My first programming experience was with APL, a live programming language for manipulating matrices and arrays. We were taught by the amazing Prof. Lee J. Dickey, and we programmed interactively on a timesharing system, getting immediate feedback.
APL is facetiously known as a “write-only” language, due to its highly compact notation using Greek letters as array manipulation operators. Here we a see a one-line APL program to generate prime numbers. I remember writing a similar one-line APL prime sieve that looked something like this one.
As an amusing parenthesis, I saw this sign displayed in the Open Air museum in Reykjavik in 2015. It looks fine, except the “typewriter” was not a typewriter at all.
|The typist at the kitchen table
The so-called typewriter was actually an IBM 2741 used to program in APL. It is exactly the same kind of terminal I first used in 1972, including the APL typeball with Greek characters. I somehow doubt it was used to type letters in a kitchen in Iceland.
In the Autumn of 1972, the Toronto Board of Education introduced the first high school computer programming courses. We coded our programs with pencil on optical cards, like the one you see here.
We would hand our decks to the teacher, and get our printed output three days later.

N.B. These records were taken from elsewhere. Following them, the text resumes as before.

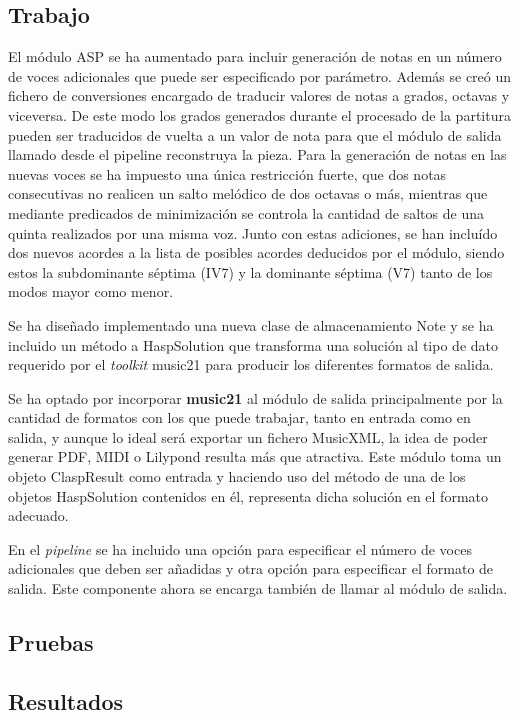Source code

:\subsection{Trabajo}
El módulo ASP se ha aumentado para incluir generación de notas en un número de voces adicionales que puede ser especificado por parámetro. Además se creó un fichero de conversiones encargado de traducir valores de notas a grados, octavas y viceversa. De este modo los grados generados durante el procesado de la partitura pueden ser traducidos de vuelta a un valor de nota para que el módulo de salida llamado desde el pipeline reconstruya la pieza. Para la generación de notas en las nuevas voces se ha impuesto una única restricción fuerte, que dos notas consecutivas no realicen un salto melódico de dos octavas o más, mientras que mediante predicados de minimización se controla la cantidad de saltos de una quinta realizados por una misma voz. Junto con estas adiciones, se han incluído dos nuevos acordes a la lista de posibles acordes deducidos por el módulo, siendo estos la subdominante séptima (IV7) y la dominante séptima (V7) tanto de los modos mayor como menor.

Se ha diseñado implementado una nueva clase de almacenamiento Note y se ha incluido un método a HaspSolution que transforma una solución al tipo de dato requerido por el \textit{toolkit} music21 para producir los diferentes formatos de salida.

Se ha optado por incorporar \textbf{music21} al módulo de salida principalmente por la cantidad de formatos con los que puede trabajar, tanto en entrada como en salida, y aunque lo ideal será exportar un fichero MusicXML, la idea de poder generar PDF, MIDI o Lilypond resulta más que atractiva. Este módulo toma un objeto ClaspResult como entrada y haciendo uso del método de una de los objetos HaspSolution contenidos en él, representa dicha solución en el formato adecuado.

En el \textit{pipeline} se ha incluido una opción para especificar el número de voces adicionales que deben ser añadidas y otra opción para especificar el formato de salida. Este componente ahora se encarga también de llamar al módulo de salida.

\subsection{Pruebas}

\subsection{Resultados}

Debugging was not a pleasant experience. After my first experience with interactive APL, I felt I had moved back decades in time.
Later in the semester one of my classmates discovered that anyone at all could walk in off the street and use the keypunches and the high-speed job stream at the University of Toronto. After that we did all our homework at UofT.
Closing the execution gap
Here we see a “Wardley map”, a diagram for business strategy that maps components with respect to user need.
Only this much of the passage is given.